[Opening Input records section]

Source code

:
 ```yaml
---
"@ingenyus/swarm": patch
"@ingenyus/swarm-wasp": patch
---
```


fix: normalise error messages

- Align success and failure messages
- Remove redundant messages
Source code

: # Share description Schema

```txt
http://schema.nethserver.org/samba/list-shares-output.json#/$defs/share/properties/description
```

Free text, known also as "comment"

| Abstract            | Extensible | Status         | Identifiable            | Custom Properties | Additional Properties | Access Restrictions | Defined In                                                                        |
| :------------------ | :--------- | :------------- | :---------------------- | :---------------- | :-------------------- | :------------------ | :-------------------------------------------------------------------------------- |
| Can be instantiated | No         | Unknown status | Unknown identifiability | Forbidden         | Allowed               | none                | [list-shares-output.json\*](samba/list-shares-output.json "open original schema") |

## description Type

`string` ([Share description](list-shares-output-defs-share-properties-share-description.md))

[Closing Input records section]
[Opening Input records section]

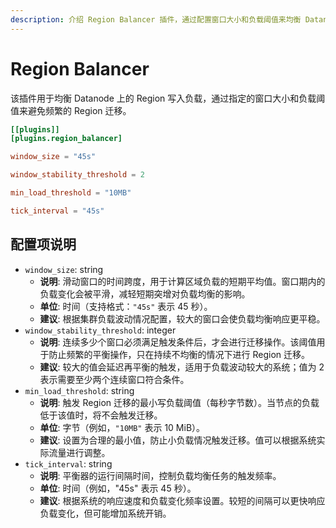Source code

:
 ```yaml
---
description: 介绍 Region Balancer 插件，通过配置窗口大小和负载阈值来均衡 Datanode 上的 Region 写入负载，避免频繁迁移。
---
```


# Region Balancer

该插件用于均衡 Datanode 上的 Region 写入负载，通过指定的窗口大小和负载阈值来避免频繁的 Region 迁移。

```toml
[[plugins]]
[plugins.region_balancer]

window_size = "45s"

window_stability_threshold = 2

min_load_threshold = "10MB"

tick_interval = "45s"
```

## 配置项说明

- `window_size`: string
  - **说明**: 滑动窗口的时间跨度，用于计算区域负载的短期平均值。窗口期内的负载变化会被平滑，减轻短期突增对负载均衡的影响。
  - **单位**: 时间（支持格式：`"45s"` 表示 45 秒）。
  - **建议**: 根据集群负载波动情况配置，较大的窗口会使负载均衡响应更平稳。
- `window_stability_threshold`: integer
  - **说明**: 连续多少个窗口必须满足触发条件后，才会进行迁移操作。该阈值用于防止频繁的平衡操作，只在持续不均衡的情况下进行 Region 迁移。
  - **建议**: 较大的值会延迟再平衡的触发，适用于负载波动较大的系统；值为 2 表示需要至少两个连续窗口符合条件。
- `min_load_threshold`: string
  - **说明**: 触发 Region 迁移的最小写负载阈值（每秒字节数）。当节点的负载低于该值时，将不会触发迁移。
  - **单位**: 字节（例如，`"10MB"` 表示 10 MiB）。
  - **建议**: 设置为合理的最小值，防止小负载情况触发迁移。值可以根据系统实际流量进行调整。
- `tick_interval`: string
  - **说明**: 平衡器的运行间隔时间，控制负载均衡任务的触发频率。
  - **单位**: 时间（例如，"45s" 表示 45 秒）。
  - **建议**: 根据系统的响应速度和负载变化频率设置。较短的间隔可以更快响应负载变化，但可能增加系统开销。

[Closing Input records section]
[Opening Input records section]

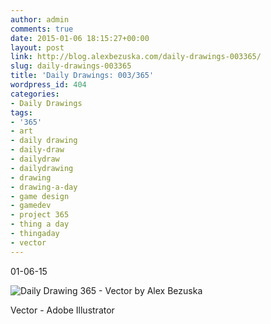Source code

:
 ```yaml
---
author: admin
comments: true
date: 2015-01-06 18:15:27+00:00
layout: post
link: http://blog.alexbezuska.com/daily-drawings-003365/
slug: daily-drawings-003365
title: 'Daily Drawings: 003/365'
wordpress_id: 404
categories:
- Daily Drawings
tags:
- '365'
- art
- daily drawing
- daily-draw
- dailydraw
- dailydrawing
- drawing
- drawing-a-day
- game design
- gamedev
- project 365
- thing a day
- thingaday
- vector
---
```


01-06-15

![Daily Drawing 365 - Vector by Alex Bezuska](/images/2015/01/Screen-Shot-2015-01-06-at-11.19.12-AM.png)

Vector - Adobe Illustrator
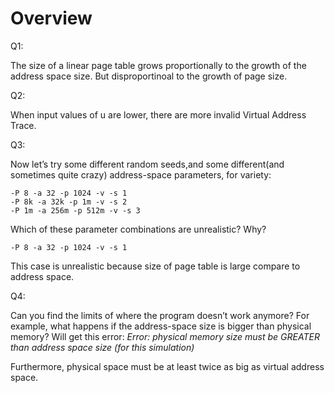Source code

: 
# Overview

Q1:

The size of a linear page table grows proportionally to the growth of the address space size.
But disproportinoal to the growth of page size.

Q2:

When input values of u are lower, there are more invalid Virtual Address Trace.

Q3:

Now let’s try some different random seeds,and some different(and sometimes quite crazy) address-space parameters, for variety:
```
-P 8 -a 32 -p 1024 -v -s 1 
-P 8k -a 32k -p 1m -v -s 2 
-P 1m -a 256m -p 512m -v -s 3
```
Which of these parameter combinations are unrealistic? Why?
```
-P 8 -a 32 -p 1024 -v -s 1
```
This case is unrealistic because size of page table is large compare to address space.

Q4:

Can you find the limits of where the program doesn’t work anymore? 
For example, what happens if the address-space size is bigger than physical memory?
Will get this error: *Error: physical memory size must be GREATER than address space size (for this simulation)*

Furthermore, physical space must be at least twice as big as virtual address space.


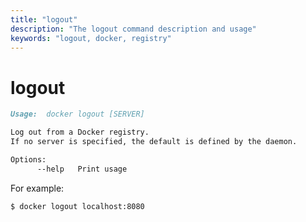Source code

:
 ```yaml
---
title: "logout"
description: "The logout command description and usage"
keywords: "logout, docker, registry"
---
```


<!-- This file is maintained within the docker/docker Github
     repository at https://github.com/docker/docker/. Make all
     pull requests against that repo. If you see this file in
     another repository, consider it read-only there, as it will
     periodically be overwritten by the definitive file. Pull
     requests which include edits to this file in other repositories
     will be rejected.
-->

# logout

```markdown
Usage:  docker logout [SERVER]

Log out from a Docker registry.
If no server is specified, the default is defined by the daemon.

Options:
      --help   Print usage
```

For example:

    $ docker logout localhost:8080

[Closing Input records section]

• _Requirement_: Scan the records for lines with the string "samba". Give the number of such lines and nothing else.

• _Expected output_: 2